Marine resources were critical in shaping Atlantic Canada's human history. Aboriginal peoples fished here before the 16th century, when European mariners created a thriving international trade based on cod. In Newfoundland and Labrador, the bounty of the sea gave rise to hundreds of coastal communities (outports) and a distinctive maritime culture. Located in Bonavista, historically a prolific fishing community, the James Ryan premises is one of the last surviving examples of a 19th century mercantile complex involved in the inshore, seal and Labrador fisheries.

Description of Historic Place

Ryan Premises National Historic Site of Canada is a cultural landscape associated with the fishery. It consists of domestic and commercial structures typical of a 19th-century Newfoundland mercantile complex in their original setting by the sea, adjacent to the intersection of Ryan’s Hill and Old Catalina Road, in Bonavista.

Heritage Value

Ryan Premises was designated a national historic site of Canada in 1987 because: it was the site which best combined thematic associations with Canada’s Atlantic fisheries with extant resources; the Ryans, whose headquarters it was, were deeply involved in the whole range of the fisheries over a long time period; the richness of the fisheries-related resources in the community of Bonavista contributes to its overwhelming sense of history.

The heritage value of Ryan Premises lies in its long association with the Atlantic fishery and in its related physical resources, including the buildings in their setting in the historic community of Bonavista. The Ryan’s company was established in Bonavista in 1857 as James Ryan. Over the years, the company expanded its activities to King’s Cove (1874, as James Ryan and Company) and Trinity (1906, as Ryan Brothers) to accommodate the Labrador fishery. The company continued to engage in the salt fishery until 1978. It is now operated as a historic site open to the public.
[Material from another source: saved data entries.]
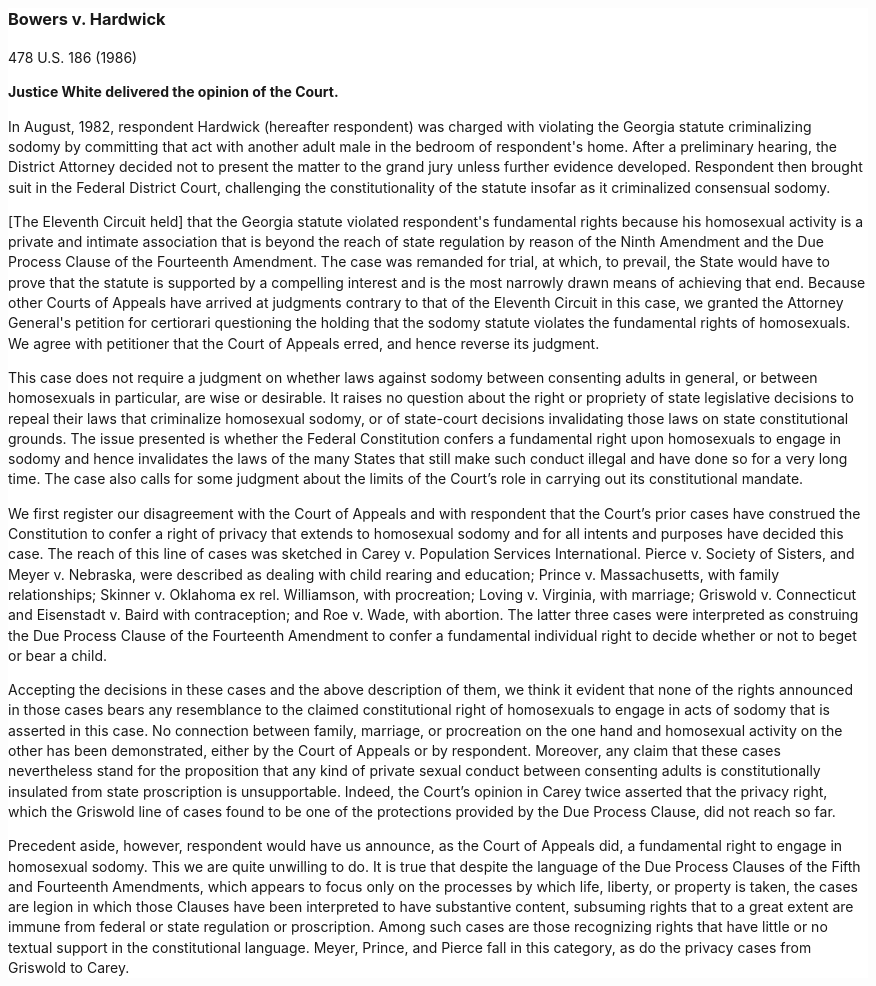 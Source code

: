 ### Bowers v. Hardwick

478 U.S. 186 (1986)

**Justice White delivered the opinion of the Court.**

In August, 1982, respondent Hardwick (hereafter respondent) was charged with violating the Georgia statute criminalizing sodomy by committing that act with another adult male in the bedroom of respondent's home. After a preliminary hearing, the District Attorney decided not to present the matter to the grand jury unless further evidence developed. Respondent then brought suit in the Federal District Court, challenging the constitutionality of the statute insofar as it criminalized consensual sodomy.

[The Eleventh Circuit held] that the Georgia statute violated respondent's fundamental rights because his homosexual activity is a private and intimate association that is beyond the reach of state regulation by reason of the Ninth Amendment and the Due Process Clause of the Fourteenth Amendment. The case was remanded for trial, at which, to prevail, the State would have to prove that the statute is supported by a compelling interest and is the most narrowly drawn means of achieving that end. Because other Courts of Appeals have arrived at judgments contrary to that of the Eleventh Circuit in this case, we granted the Attorney General's petition for certiorari questioning the holding that the sodomy statute violates the fundamental rights of homosexuals. We agree with petitioner that the Court of Appeals erred, and hence reverse its judgment.

This case does not require a judgment on whether laws against sodomy between consenting adults in general, or between homosexuals in particular, are wise or desirable. It raises no question about the right or propriety of state legislative decisions to repeal their laws that criminalize homosexual sodomy, or of state-court decisions invalidating those laws on state constitutional grounds. The issue presented is whether the Federal Constitution confers a fundamental right upon homosexuals to engage in sodomy and hence invalidates the laws of the many States that still make such conduct illegal and have done so for a very long time. The case also calls for some judgment about the limits of the Court’s role in carrying out its constitutional mandate.

We first register our disagreement with the Court of Appeals and with respondent that the Court’s prior cases have construed the Constitution to confer a right of privacy that extends to homosexual sodomy and for all intents and purposes have decided this case. The reach of this line of cases was sketched in Carey v. Population Services International. Pierce v. Society of Sisters, and Meyer v. Nebraska, were described as dealing with child rearing and education; Prince v. Massachusetts, with family relationships; Skinner v. Oklahoma ex rel. Williamson, with procreation; Loving v. Virginia, with marriage; Griswold v. Connecticut and Eisenstadt v. Baird with contraception; and Roe v. Wade, with abortion. The latter three cases were interpreted as construing the Due Process Clause of the Fourteenth Amendment to confer a fundamental individual right to decide whether or not to beget or bear a child. 

Accepting the decisions in these cases and the above description of them, we think it evident that none of the rights announced in those cases bears any resemblance to the  claimed constitutional right of homosexuals to engage in acts of sodomy that is asserted in this case. No connection between family, marriage, or procreation on the one hand and homosexual activity on the other has been demonstrated, either by the Court of Appeals or by respondent. Moreover, any claim that these cases nevertheless stand for the proposition that any kind of private sexual conduct between consenting adults is constitutionally insulated from state proscription is unsupportable. Indeed, the Court’s opinion in Carey twice asserted that the privacy right, which the Griswold line of cases found to be one of the protections provided by the Due Process Clause, did not reach so far. 

Precedent aside, however, respondent would have us announce, as the Court of Appeals did, a fundamental right to engage in homosexual sodomy. This we are quite unwilling to do. It is true that despite the language of the Due Process Clauses of the Fifth and Fourteenth Amendments, which appears to focus only on the processes by which life, liberty, or property is taken, the cases are legion in which those Clauses have been interpreted to have substantive content, subsuming rights that to a great extent are immune from federal or state regulation or proscription. Among such cases are those recognizing rights that have little or no textual support in the constitutional language. Meyer, Prince, and Pierce fall in this category, as do the privacy cases from Griswold to Carey.
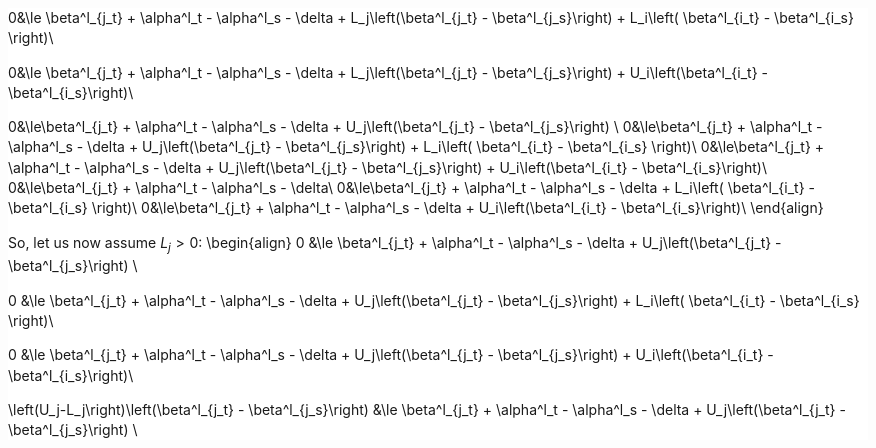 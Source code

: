 0&\le
\beta^l_{j_t} + \alpha^l_t - \alpha^l_s - \delta +
L_j\left(\beta^l_{j_t} - \beta^l_{j_s}\right) +
L_i\left( \beta^l_{i_t} - \beta^l_{i_s} \right)\\

0&\le
\beta^l_{j_t} + \alpha^l_t - \alpha^l_s - \delta + 
L_j\left(\beta^l_{j_t} - \beta^l_{j_s}\right) +
U_i\left(\beta^l_{i_t} - \beta^l_{i_s}\right)\\

0&\le\beta^l_{j_t} + \alpha^l_t - \alpha^l_s - \delta
+
U_j\left(\beta^l_{j_t} - \beta^l_{j_s}\right)
\\
0&\le\beta^l_{j_t} + \alpha^l_t - \alpha^l_s - \delta +
U_j\left(\beta^l_{j_t} - \beta^l_{j_s}\right) +
L_i\left( \beta^l_{i_t} - \beta^l_{i_s} \right)\\
0&\le\beta^l_{j_t} + \alpha^l_t - \alpha^l_s - \delta + 
U_j\left(\beta^l_{j_t} - \beta^l_{j_s}\right) +
U_i\left(\beta^l_{i_t} - \beta^l_{i_s}\right)\\
0&\le\beta^l_{j_t} + \alpha^l_t - \alpha^l_s - \delta\\
0&\le\beta^l_{j_t} + \alpha^l_t - \alpha^l_s - \delta +
L_i\left( \beta^l_{i_t} - \beta^l_{i_s} \right)\\
0&\le\beta^l_{j_t} + \alpha^l_t - \alpha^l_s - \delta + 
U_i\left(\beta^l_{i_t} - \beta^l_{i_s}\right)\\
\end{align}

So, let us now assume $L_j>0$:
\begin{align}
0
&\le
\beta^l_{j_t} + \alpha^l_t - \alpha^l_s - \delta
+
U_j\left(\beta^l_{j_t} - \beta^l_{j_s}\right)
\\

0
&\le
\beta^l_{j_t} + \alpha^l_t - \alpha^l_s - \delta +
U_j\left(\beta^l_{j_t} - \beta^l_{j_s}\right) +
L_i\left( \beta^l_{i_t} - \beta^l_{i_s} \right)\\

0
&\le
\beta^l_{j_t} + \alpha^l_t - \alpha^l_s - \delta + 
U_j\left(\beta^l_{j_t} - \beta^l_{j_s}\right) +
U_i\left(\beta^l_{i_t} - \beta^l_{i_s}\right)\\

\left(U_j-L_j\right)\left(\beta^l_{j_t} - \beta^l_{j_s}\right)
&\le
\beta^l_{j_t} + \alpha^l_t - \alpha^l_s - \delta
+
U_j\left(\beta^l_{j_t} - \beta^l_{j_s}\right)
\\
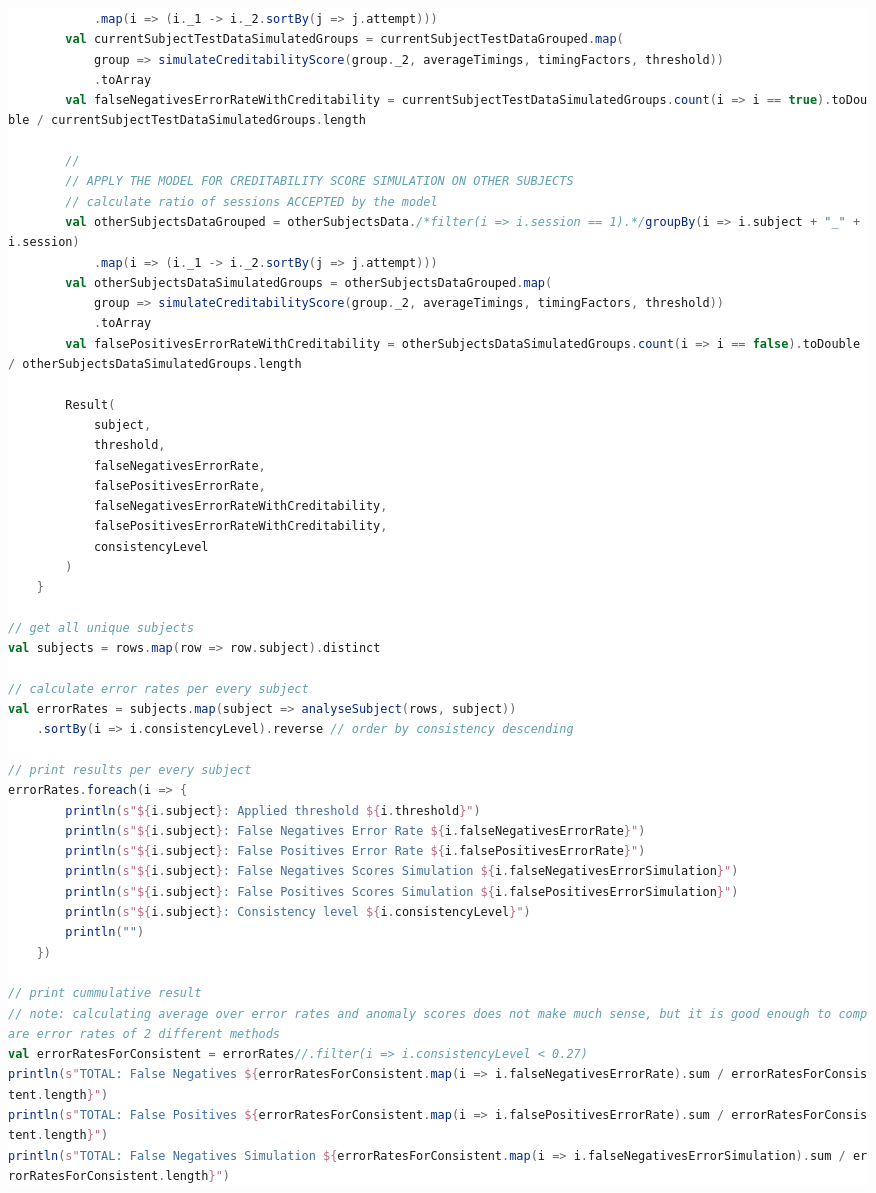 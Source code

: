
 ```scala
            .map(i => (i._1 -> i._2.sortBy(j => j.attempt)))
        val currentSubjectTestDataSimulatedGroups = currentSubjectTestDataGrouped.map(
            group => simulateCreditabilityScore(group._2, averageTimings, timingFactors, threshold))
            .toArray
        val falseNegativesErrorRateWithCreditability = currentSubjectTestDataSimulatedGroups.count(i => i == true).toDouble / currentSubjectTestDataSimulatedGroups.length

        //
        // APPLY THE MODEL FOR CREDITABILITY SCORE SIMULATION ON OTHER SUBJECTS
        // calculate ratio of sessions ACCEPTED by the model
        val otherSubjectsDataGrouped = otherSubjectsData./*filter(i => i.session == 1).*/groupBy(i => i.subject + "_" + i.session)
            .map(i => (i._1 -> i._2.sortBy(j => j.attempt)))
        val otherSubjectsDataSimulatedGroups = otherSubjectsDataGrouped.map(
            group => simulateCreditabilityScore(group._2, averageTimings, timingFactors, threshold))
            .toArray
        val falsePositivesErrorRateWithCreditability = otherSubjectsDataSimulatedGroups.count(i => i == false).toDouble / otherSubjectsDataSimulatedGroups.length

        Result(
            subject,
            threshold,
            falseNegativesErrorRate,
            falsePositivesErrorRate,
            falseNegativesErrorRateWithCreditability,
            falsePositivesErrorRateWithCreditability,
            consistencyLevel
        )
    }

// get all unique subjects
val subjects = rows.map(row => row.subject).distinct

// calculate error rates per every subject
val errorRates = subjects.map(subject => analyseSubject(rows, subject))
    .sortBy(i => i.consistencyLevel).reverse // order by consistency descending

// print results per every subject
errorRates.foreach(i => {
        println(s"${i.subject}: Applied threshold ${i.threshold}")
        println(s"${i.subject}: False Negatives Error Rate ${i.falseNegativesErrorRate}")
        println(s"${i.subject}: False Positives Error Rate ${i.falsePositivesErrorRate}")
        println(s"${i.subject}: False Negatives Scores Simulation ${i.falseNegativesErrorSimulation}")
        println(s"${i.subject}: False Positives Scores Simulation ${i.falsePositivesErrorSimulation}")
        println(s"${i.subject}: Consistency level ${i.consistencyLevel}")
        println("")
    })

// print cummulative result
// note: calculating average over error rates and anomaly scores does not make much sense, but it is good enough to compare error rates of 2 different methods
val errorRatesForConsistent = errorRates//.filter(i => i.consistencyLevel < 0.27)
println(s"TOTAL: False Negatives ${errorRatesForConsistent.map(i => i.falseNegativesErrorRate).sum / errorRatesForConsistent.length}")
println(s"TOTAL: False Positives ${errorRatesForConsistent.map(i => i.falsePositivesErrorRate).sum / errorRatesForConsistent.length}")
println(s"TOTAL: False Negatives Simulation ${errorRatesForConsistent.map(i => i.falseNegativesErrorSimulation).sum / errorRatesForConsistent.length}")
```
Sources: Historic Sites and Monuments Board of Canada, Minute, May 1997; Commemorative Integrity Statement, 2002.

Character-Defining Elements

Key elements contributing to the heritage value of the site include: the setting of the complex in the historic town of Bonavista; the relationship of the built resources to each other and to the harbour; the profile and layout of the complex; the size and completeness of the complex as a typical Newfoundland mercantile outport fisheries station, particularly the diverse functions of the buildings including a Retail Shop, a Retail Store, Fish Store, Salt Store, Proprietor’s House, Carriage House, and Tenement House; the individual buildings with their rectangular massing, relatively large scale and pitched roofs, minimal detailing in response to functional requirements (varied only in the addition of a verandah and more elaborate chimney on the Proprietor’s House), use of traditional materials such as stone foundations, clapboard siding, shingle roofs, surviving evidence of their early interior layouts and original materials; the integrity, composition and presence of man-made landscape features and archaeological remnants such as garden remnants, fences, wharfs, cribbing, roads, pathways, and buildings like the fish flake, sawmill, barns, garage, telegraph office, powder magazine; the integrity, composition and presence of natural landscape features such as the pebble beach, the shore, indigenous vegetation; the integrity, composition and presence of moveable features associated with the complex including surviving domestic furnishings, retail merchandise, retail furnishings and equipment, fish processing equipment such as ropes, scales, weights, blocks, tools, fish bars and barrels; historic viewplanes between the buildings and to other buildings, remnants of buildings, structures and archaeological resources that once formed part of the complex such as the lumberyard area, remains of the cooperage, the land-side fish flake, from the complex to the sea and to sheds and other structures associated with the fishery.